Scroll Top

Wet & regelgeving blusmiddelen

Voor het onderhoud en de controle van uw brandblusmiddelen, noodverlichting, brandmeldinstallaties en BHV/AED materialen, is een groot aantal richtlijnen opgezet waar u zich als ondernemer aan dient te houden. U heeft te maken met eisen uit Bouwbesluit 2012, Arbo-wetgeving en met de eisen van uw verzekeraars. Fire Control ontzorgt u hierin graag. Onze medewerkers werken altijd volgens de laatste normen en wet- en regelgeving en zijn u graag van dienst met goed advies.

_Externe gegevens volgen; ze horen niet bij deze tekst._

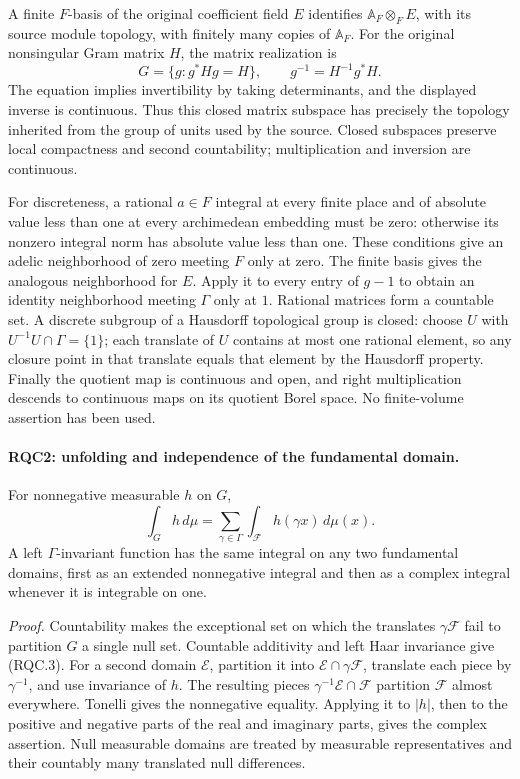 A finite \(F\)-basis of the original coefficient field \(E\)
identifies \(\mathbb A_F\otimes_F E\), with its source module
topology, with finitely many copies of \(\mathbb A_F\).  For the
original nonsingular Gram matrix \(H\), the matrix realization is
\[
 G=\{g:g^*Hg=H\},\qquad g^{-1}=H^{-1}g^*H.
 \tag{RQC.2}
\]
The equation implies invertibility by taking determinants, and the
displayed inverse is continuous.  Thus this closed matrix subspace
has precisely the topology inherited from the group of units used
by the source.  Closed subspaces preserve local compactness and
second countability; multiplication and inversion are continuous.

For discreteness, a rational \(a\in F\) integral at every finite
place and of absolute value less than one at every archimedean
embedding must be zero: otherwise its nonzero integral norm has
absolute value less than one.  These conditions give an adelic
neighborhood of zero meeting \(F\) only at zero.  The finite basis
gives the analogous neighborhood for \(E\).  Apply it to every
entry of \(g-1\) to obtain an identity neighborhood meeting
\(\Gamma\) only at \(1\).  Rational matrices form a countable set.
A discrete subgroup of a Hausdorff topological group is closed:
choose \(U\) with \(U^{-1}U\cap\Gamma=\{1\}\); each translate of
\(U\) contains at most one rational element, so any closure point
in that translate equals that element by the Hausdorff property.
Finally the quotient map is continuous and open, and right
multiplication descends to continuous maps on its quotient Borel
space.  No finite-volume assertion has been used.

\paragraph{RQC2: unfolding and independence of the fundamental domain.}
\label{claim:RQC2}
For nonnegative measurable \(h\) on \(G\),
\[
 \int_G h\,d\mu
 =\sum_{\gamma\in\Gamma}\int_{\mathcal F}h(\gamma x)\,d\mu(x).
 \tag{RQC.3}
\]
A left \(\Gamma\)-invariant function has the same integral on any
two fundamental domains, first as an extended nonnegative integral
and then as a complex integral whenever it is integrable on one.

\emph{Proof.}
Countability makes the exceptional set on which the translates
\(\gamma\mathcal F\) fail to partition \(G\) a single null set.
Countable additivity and left Haar invariance give (RQC.3).
For a second domain \(\mathcal E\), partition it into
\(\mathcal E\cap\gamma\mathcal F\), translate each piece by
\(\gamma^{-1}\), and use invariance of \(h\).
The resulting pieces \(\gamma^{-1}\mathcal E\cap\mathcal F\)
partition \(\mathcal F\) almost everywhere.  Tonelli gives the
nonnegative equality.  Applying it to \(|h|\), then to the positive
and negative parts of the real and imaginary parts, gives the
complex assertion.  Null measurable domains are treated by
measurable representatives and their countably many translated null
differences.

Bij de verschillende diensten behoren ook diverse verschillende wetten en regels. Bijgaand een overzicht met de wet- en regelgeving welke wij o.a. hanteren voor onze diensten:

In de projecteringsnorm NEN 4001 staan eenduidige richtlijnen voor het bepalen van het aantal, het type en de locaties van blusmiddelen. Sinds deze norm, is er een einde gekomen aan de vele tegenstrijdige adviezen die instanties, ieder vanuit hun eigen oogpunt, vaak afgaven.
Fire Control toets uw (brand)veiligheid aan de NEN 4001 en adviseert u hierin. U kunt ook afspraak maken met onze deskundigen om een volledige projectering volgens de NEN 4001 te laten opstellen..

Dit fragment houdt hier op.